1. Let $$ABC$$ be a triangle and $$D$$ be the mid-point of $$BC$$. Suppose the angle bisector of $$\angle ADC$$ is tangent to the circumcircle of triangle $$ABD$$ at $$D$$. Prove that $$\angle A=90^{\circ}$$.

2. Let $$a,b,c$$ be three distinct positive real numbers such that $$abc=1$$. Prove that $$\dfrac{a^3}{(a-b)(a-c)}+\dfrac{b^3}{(b-c)(b-a)}+\dfrac{c^3}{(c-a)(c-b)} > 3$$.

3. Let $$a,b,c,d,e,d,e,f$$ be positive integers such that $$\dfrac a b < \dfrac c d < \dfrac e f$$. Suppose $$af-be=-1$$. Show that $$d \geq b+f$$.
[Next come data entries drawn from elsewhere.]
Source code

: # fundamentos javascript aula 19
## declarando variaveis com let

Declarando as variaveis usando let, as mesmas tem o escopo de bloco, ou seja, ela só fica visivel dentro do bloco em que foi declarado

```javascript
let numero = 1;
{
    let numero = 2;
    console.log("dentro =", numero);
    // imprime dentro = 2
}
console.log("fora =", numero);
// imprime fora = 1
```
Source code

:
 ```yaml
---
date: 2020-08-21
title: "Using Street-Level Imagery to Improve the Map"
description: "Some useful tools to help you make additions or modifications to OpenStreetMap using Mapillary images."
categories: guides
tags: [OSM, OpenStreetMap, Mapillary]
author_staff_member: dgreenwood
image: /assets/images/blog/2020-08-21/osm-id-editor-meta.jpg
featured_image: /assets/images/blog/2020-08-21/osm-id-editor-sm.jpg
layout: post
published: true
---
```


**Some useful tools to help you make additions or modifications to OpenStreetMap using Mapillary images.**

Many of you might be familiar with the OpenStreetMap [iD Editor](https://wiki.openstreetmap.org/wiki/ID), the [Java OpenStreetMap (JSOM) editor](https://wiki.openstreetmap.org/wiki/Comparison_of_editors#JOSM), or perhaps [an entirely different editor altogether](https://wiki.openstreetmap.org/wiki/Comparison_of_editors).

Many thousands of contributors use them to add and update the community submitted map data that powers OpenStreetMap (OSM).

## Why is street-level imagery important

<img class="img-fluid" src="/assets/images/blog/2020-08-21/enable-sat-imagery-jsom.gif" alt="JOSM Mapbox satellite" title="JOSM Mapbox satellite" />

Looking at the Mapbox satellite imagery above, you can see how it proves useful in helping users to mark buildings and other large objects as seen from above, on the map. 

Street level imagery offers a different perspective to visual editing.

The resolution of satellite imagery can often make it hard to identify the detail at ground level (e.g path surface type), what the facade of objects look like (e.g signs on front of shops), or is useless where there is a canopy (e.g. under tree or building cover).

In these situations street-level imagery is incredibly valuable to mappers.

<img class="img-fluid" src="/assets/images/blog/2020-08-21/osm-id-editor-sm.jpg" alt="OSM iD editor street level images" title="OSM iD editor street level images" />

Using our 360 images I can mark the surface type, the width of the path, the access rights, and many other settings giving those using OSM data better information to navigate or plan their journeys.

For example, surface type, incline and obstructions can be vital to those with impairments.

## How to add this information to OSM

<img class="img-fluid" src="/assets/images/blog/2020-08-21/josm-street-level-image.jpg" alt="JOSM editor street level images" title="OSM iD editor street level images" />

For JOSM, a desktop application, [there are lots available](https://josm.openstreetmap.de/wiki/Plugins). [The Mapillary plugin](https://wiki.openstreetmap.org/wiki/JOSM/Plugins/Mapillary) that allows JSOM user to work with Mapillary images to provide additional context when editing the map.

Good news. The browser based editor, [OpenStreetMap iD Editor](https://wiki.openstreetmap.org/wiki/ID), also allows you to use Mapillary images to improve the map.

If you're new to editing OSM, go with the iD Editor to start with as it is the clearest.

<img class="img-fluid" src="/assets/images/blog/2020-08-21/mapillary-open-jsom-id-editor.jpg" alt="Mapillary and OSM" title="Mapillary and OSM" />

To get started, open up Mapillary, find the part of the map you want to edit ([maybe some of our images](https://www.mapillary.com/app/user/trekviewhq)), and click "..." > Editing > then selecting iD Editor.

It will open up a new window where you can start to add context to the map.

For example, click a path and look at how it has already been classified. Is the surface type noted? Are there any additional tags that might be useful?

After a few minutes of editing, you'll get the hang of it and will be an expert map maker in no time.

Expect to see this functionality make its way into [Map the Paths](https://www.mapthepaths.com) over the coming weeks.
4. There are $$100$$ countries participating in an olympiad. Suppose $$n$$ is a positive integer such that each of the $$100$$ countries is willing to communicate in exactly $$n$$ languages. If each set of $$20$$ countries can communicate in at least one common language, and no language is common to all $$100$$ countries, what is the minimum possible value of $$n$$?

5. Let $$ABC$$ be a right-angled triangle with $$\angle B=90^{\circ}$$. Let $$I$$ be the incentre if $$ABC$$. Extend $$AI$$ and $$CI$$; let them intersect $$BC$$ in $$D$$ and $$AB$$ in $$E$$ respectively. Draw a line perpendicular to $$AI$$ at $$I$$ to meet $$AC$$ in $$J$$, draw a line perpendicular to $$CI$$ at $$I$$ to meet $$AC$$ at $$K$$. Suppose $$DJ=EK$$. Prove that $$BA=BC$$.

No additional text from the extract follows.